A Molecular Dynamics Study of Fluid Flows Through Slit-Like Nanochannels Using Two Different Driving Systems

2010 ◽  
Author(s):  
Masoud Darbandi ◽  
Rasool Khaledi-Alidusti ◽  
Moslem Sabouri ◽  
Hossein Reza Abbasi
Keyword(s):  
Molecular Dynamics ◽  
Control Volume ◽  
Fluid Flows ◽  
Liquid Argon ◽  
Internal Force ◽  
Nonequilibrium Molecular Dynamics ◽  
Current Strategy ◽  
Insertion And Deletion ◽  
Flow Through ◽  
Dynamics Simulations

The Poiseuille flow through slit-like nanochannels is investigated using the nonequilibrium molecular dynamics simulations. To drive a dense flow through the channel, we use two self-adjusting vertical plates strategy. These plates force the liquid to flow through the nanochannel under adjustable inlet and outlet boundary conditions. Comparing with the dual-control-volume grand-canonical molecular dynamics method, the current strategy provides many advantages. The current strategy does not need particle insertion and deletion, therefore, the system dynamics would not be affected at all. Moreover, the number of particles in the simulation system is fixed due to inserting the two self-adjusting vertical plates at the two ends of the nanochannel.
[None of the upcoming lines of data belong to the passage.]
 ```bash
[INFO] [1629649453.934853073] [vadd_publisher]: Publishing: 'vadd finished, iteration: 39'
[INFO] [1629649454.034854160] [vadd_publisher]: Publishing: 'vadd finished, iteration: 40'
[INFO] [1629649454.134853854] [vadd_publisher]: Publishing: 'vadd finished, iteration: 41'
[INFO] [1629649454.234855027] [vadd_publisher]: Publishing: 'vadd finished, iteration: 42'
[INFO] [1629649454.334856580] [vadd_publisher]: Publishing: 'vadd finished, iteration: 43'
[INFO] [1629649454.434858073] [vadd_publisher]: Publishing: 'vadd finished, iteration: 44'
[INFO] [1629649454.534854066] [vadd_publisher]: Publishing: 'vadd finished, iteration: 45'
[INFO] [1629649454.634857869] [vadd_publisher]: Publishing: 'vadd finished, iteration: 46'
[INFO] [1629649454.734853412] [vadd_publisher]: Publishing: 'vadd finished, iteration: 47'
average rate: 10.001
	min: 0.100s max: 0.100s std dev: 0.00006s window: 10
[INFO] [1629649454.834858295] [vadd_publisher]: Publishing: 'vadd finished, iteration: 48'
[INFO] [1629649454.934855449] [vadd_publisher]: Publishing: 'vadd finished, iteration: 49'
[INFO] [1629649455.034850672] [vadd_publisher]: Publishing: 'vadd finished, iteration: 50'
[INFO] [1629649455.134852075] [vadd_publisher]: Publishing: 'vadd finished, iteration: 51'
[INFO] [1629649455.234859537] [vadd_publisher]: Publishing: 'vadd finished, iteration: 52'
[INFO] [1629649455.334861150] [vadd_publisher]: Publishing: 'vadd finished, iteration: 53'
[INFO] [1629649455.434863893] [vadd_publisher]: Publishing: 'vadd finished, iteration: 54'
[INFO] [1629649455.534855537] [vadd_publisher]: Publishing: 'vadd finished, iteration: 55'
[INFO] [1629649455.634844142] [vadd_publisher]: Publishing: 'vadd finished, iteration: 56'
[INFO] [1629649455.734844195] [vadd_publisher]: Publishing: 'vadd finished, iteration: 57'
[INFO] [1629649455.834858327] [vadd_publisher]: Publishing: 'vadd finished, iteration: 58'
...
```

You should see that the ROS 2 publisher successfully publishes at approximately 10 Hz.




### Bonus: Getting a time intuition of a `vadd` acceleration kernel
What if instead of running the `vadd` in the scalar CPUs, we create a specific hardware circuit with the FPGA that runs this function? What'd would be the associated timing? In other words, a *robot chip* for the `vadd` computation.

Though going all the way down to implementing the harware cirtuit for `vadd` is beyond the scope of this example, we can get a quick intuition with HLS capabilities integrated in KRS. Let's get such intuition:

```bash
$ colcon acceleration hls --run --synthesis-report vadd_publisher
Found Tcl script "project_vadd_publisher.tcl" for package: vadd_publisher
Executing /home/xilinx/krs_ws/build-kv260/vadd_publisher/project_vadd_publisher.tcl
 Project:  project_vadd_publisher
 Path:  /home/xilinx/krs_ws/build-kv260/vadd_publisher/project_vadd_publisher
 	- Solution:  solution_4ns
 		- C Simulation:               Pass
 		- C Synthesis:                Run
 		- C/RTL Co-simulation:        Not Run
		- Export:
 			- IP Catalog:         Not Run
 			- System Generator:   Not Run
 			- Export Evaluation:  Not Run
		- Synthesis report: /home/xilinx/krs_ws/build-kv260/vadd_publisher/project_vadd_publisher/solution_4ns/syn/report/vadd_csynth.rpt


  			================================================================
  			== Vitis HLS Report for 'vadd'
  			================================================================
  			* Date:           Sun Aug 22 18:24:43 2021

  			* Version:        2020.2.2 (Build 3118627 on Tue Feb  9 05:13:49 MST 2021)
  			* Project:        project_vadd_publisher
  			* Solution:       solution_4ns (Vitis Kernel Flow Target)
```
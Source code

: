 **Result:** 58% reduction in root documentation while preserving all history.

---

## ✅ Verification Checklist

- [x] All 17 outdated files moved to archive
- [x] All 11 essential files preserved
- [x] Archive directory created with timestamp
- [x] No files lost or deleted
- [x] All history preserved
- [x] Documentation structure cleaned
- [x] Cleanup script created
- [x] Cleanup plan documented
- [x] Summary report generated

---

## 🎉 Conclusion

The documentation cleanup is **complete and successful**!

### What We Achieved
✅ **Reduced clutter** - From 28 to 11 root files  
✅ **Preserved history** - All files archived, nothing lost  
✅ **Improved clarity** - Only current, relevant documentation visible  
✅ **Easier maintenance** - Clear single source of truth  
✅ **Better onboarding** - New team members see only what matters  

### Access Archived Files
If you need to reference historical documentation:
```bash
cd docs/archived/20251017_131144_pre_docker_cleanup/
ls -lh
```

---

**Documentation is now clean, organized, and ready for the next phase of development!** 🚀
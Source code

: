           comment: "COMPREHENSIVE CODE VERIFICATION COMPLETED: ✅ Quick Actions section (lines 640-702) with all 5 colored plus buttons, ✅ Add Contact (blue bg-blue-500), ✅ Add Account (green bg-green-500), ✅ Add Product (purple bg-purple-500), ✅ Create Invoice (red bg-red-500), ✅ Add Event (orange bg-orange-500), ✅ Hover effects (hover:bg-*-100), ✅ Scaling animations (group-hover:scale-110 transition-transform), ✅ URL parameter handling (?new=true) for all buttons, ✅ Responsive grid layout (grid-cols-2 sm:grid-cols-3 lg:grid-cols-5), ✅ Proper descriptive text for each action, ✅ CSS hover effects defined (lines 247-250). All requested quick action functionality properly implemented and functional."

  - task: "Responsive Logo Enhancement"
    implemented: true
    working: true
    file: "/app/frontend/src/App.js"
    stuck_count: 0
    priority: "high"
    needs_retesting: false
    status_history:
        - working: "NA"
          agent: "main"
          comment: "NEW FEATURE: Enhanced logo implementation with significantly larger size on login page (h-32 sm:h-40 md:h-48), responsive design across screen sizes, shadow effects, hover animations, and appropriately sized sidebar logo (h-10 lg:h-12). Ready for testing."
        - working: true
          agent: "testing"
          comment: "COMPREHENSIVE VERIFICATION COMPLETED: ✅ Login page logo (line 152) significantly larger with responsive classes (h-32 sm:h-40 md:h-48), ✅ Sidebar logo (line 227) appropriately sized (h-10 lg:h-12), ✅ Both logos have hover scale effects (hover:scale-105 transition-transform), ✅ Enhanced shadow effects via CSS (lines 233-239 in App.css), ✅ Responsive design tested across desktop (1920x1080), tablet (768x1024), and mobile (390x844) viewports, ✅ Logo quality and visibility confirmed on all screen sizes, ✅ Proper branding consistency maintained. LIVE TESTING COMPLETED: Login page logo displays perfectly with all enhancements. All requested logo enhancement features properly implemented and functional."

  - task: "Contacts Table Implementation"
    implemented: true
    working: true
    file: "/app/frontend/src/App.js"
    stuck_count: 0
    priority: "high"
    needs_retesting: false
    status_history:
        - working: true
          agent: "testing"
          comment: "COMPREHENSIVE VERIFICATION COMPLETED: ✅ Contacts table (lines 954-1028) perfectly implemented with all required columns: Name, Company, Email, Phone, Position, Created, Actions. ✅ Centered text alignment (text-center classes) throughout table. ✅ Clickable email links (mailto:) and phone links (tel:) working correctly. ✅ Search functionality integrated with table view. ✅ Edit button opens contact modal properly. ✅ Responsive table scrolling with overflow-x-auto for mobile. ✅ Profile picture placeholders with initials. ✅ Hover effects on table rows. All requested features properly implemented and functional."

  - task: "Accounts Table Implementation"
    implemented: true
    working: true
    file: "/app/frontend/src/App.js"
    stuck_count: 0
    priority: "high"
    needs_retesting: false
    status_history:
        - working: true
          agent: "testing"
The motion of these plates are controlled using a combination of an externally applied force and an internal force produced by the molecules in the system. Using this strategy, we study the transport of liquid argon and oxygen through a few slit-like nanochannels having different sizes. We benefit from the nonequilibrium molecular dynamics (NEMD) strategy in our simulations. To expand our study, we consider different back pressure implementations in the flow through the nanochannel. The current results are eventually compared with those derived by applying a uniform driving force method and their advantages are described.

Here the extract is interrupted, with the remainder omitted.